Sunderland journalist Kate Adie awarded Bafta fellowship

Sunderland journalist Kate Adie was honoured with a Bafta Fellowship award at a glittering ceremony in London.

The Fellowship is the highest accolade given out by Bafta, and previous recipients have included Joanna Lumley, Dawn French and Jennifer Saunders, Bruce Forsyth, Melvyn Bragg, Michael Palin and David Attenborough.

Kate Adie with her Bafta fellowship award at the Virgin TV British Academy Television Awards 2018. Picture: PA.

Kate Adie with her Bafta fellowship award at the Virgin TV British Academy Television Awards 2018. Picture: PA.

Bafta chairwoman Jane Lush said Ms Adie, 72, deserved the award, because she was “a truly ground-breaking news journalist, being one of a very small number of women working to report the news from hostile environments around the world".

She added: "Throughout her career, she has brought audiences to the centre of the story by fearlessly reporting from the ground, whilst clearly and concisely explaining the complex issues to audiences at home.

"We are delighted to be celebrating her stellar career at this year’s ceremony; she is a true trailblazer and very deserving of the Fellowship Award.”

Ms Adie, who was raised in Sunderland and attended Church High School, took to the stage with her left wrist in a red sling, explaining it was due to "an accident in a pothole in a pavement".

Kate Silverton, left, presents Kate Adie with her Bafta fellowship award. Picture: PA.
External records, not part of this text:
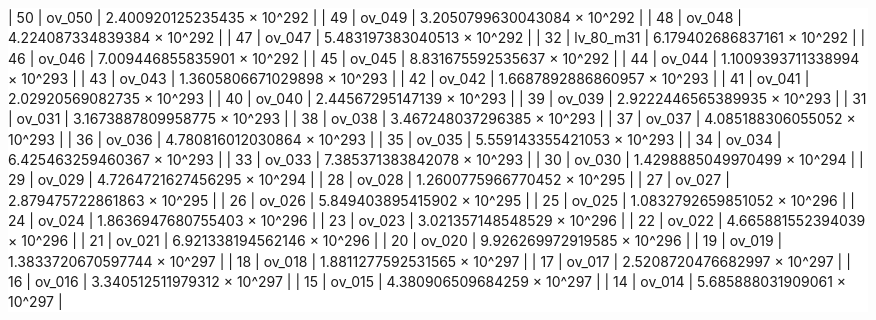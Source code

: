 | 50 | ov_050 | 2.400920125235435 × 10^292 |
| 49 | ov_049 | 3.2050799630043084 × 10^292 |
| 48 | ov_048 | 4.224087334839384 × 10^292 |
| 47 | ov_047 | 5.483197383040513 × 10^292 |
| 32 | lv_80_m31 | 6.179402686837161 × 10^292 |
| 46 | ov_046 | 7.009446855835901 × 10^292 |
| 45 | ov_045 | 8.831675592535637 × 10^292 |
| 44 | ov_044 | 1.1009393711338994 × 10^293 |
| 43 | ov_043 | 1.3605806671029898 × 10^293 |
| 42 | ov_042 | 1.6687892886860957 × 10^293 |
| 41 | ov_041 | 2.02920569082735 × 10^293 |
| 40 | ov_040 | 2.44567295147139 × 10^293 |
| 39 | ov_039 | 2.9222446565389935 × 10^293 |
| 31 | ov_031 | 3.1673887809958775 × 10^293 |
| 38 | ov_038 | 3.467248037296385 × 10^293 |
| 37 | ov_037 | 4.085188306055052 × 10^293 |
| 36 | ov_036 | 4.780816012030864 × 10^293 |
| 35 | ov_035 | 5.559143355421053 × 10^293 |
| 34 | ov_034 | 6.425463259460367 × 10^293 |
| 33 | ov_033 | 7.385371383842078 × 10^293 |
| 30 | ov_030 | 1.4298885049970499 × 10^294 |
| 29 | ov_029 | 4.7264721627456295 × 10^294 |
| 28 | ov_028 | 1.2600775966770452 × 10^295 |
| 27 | ov_027 | 2.879475722861863 × 10^295 |
| 26 | ov_026 | 5.849403895415902 × 10^295 |
| 25 | ov_025 | 1.0832792659851052 × 10^296 |
| 24 | ov_024 | 1.8636947680755403 × 10^296 |
| 23 | ov_023 | 3.021357148548529 × 10^296 |
| 22 | ov_022 | 4.665881552394039 × 10^296 |
| 21 | ov_021 | 6.921338194562146 × 10^296 |
| 20 | ov_020 | 9.926269972919585 × 10^296 |
| 19 | ov_019 | 1.3833720670597744 × 10^297 |
| 18 | ov_018 | 1.8811277592531565 × 10^297 |
| 17 | ov_017 | 2.5208720476682997 × 10^297 |
| 16 | ov_016 | 3.340512511979312 × 10^297 |
| 15 | ov_015 | 4.380906509684259 × 10^297 |
| 14 | ov_014 | 5.685888031909061 × 10^297 |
Kate Silverton, left, presents Kate Adie with her Bafta fellowship award. Picture: PA.

Speaking about the importance of reporting, she said: "I started my working life with the BBC. I never imagined I would be a reporter, I was a humble station assistant.

"I've been very lucky, I think that being a reporter is just a wonderful job. It's fascinating, it's surprising. It demands a lot of you, but it is so rewarding.
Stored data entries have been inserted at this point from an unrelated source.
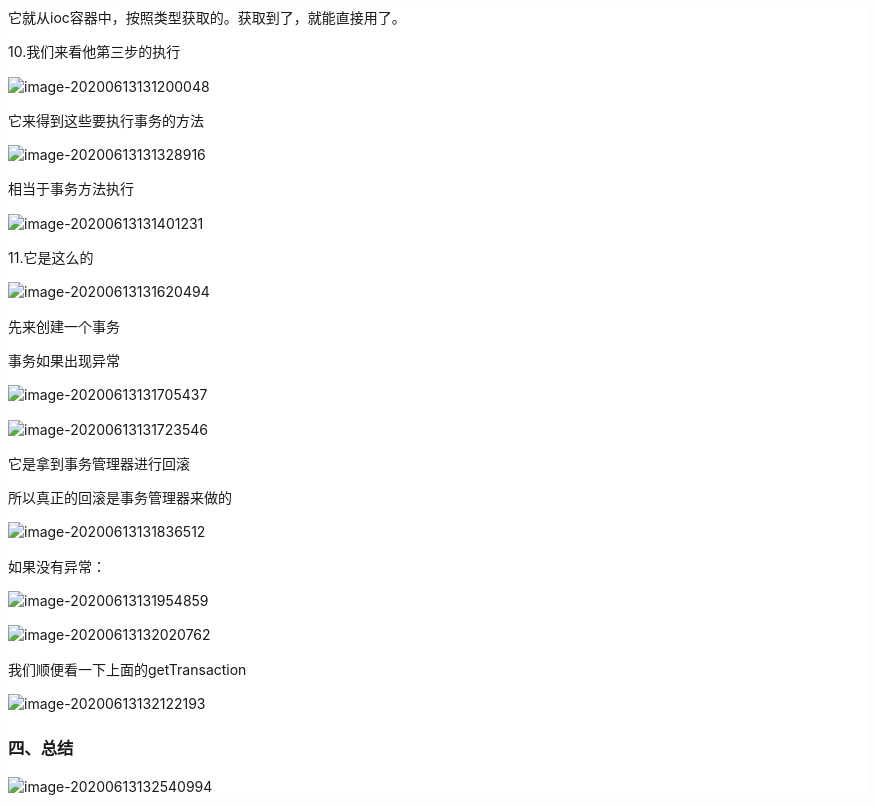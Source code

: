 它就从ioc容器中，按照类型获取的。获取到了，就能直接用了。

10.我们来看他第三步的执行

![image-20200613131200048](https://cdn.jsdelivr.net/gh/1392517138/imgRepository@master/image-20200613131200048.png)

它来得到这些要执行事务的方法

![image-20200613131328916](https://cdn.jsdelivr.net/gh/1392517138/imgRepository@master/image-20200613131328916.png)

相当于事务方法执行

![image-20200613131401231](https://cdn.jsdelivr.net/gh/1392517138/imgRepository@master/image-20200613131401231.png)

11.它是这么的

![image-20200613131620494](https://cdn.jsdelivr.net/gh/1392517138/imgRepository@master/image-20200613131620494.png)

先来创建一个事务

事务如果出现异常

![image-20200613131705437](https://cdn.jsdelivr.net/gh/1392517138/imgRepository@master/image-20200613131705437.png)

![image-20200613131723546](https://cdn.jsdelivr.net/gh/1392517138/imgRepository@master/image-20200613131723546.png)

它是拿到事务管理器进行回滚

所以真正的回滚是事务管理器来做的

![image-20200613131836512](https://cdn.jsdelivr.net/gh/1392517138/imgRepository@master/image-20200613131836512.png)

如果没有异常：

![image-20200613131954859](https://cdn.jsdelivr.net/gh/1392517138/imgRepository@master/image-20200613131954859.png)

![image-20200613132020762](https://cdn.jsdelivr.net/gh/1392517138/imgRepository@master/image-20200613132020762.png)

我们顺便看一下上面的getTransaction

![image-20200613132122193](https://cdn.jsdelivr.net/gh/1392517138/imgRepository@master/image-20200613132122193.png)

### 四、总结

![image-20200613132540994](https://cdn.jsdelivr.net/gh/1392517138/imgRepository@master/image-20200613132540994.png)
"And, you get the chance via television to tell people at home all about it. It's a fabulous feeling.

"It's essential in a democracy, we tell truth to power. We tell it like it is and in these times that is more important than ever."

After Adie departed the stage, Perkins said: "You don't get disaster zone reporting like that any more, not unless it's Olly Murs trapped in Selfridges."

A former Chief News Correspondent for the BBC, Ms Adie has reported on many key conflicts and news stories.

She covered both Gulf Wars and four years of war in the Balkans as well as the final NATO intervention in Kosovo and disasters including Zeebrugge and the Selby rail crash.

She also reported on the Lockerbie bombing, the massacre at Dunblane and the Tiananmen Square protest in Beijing in 1989, among many other major news stories.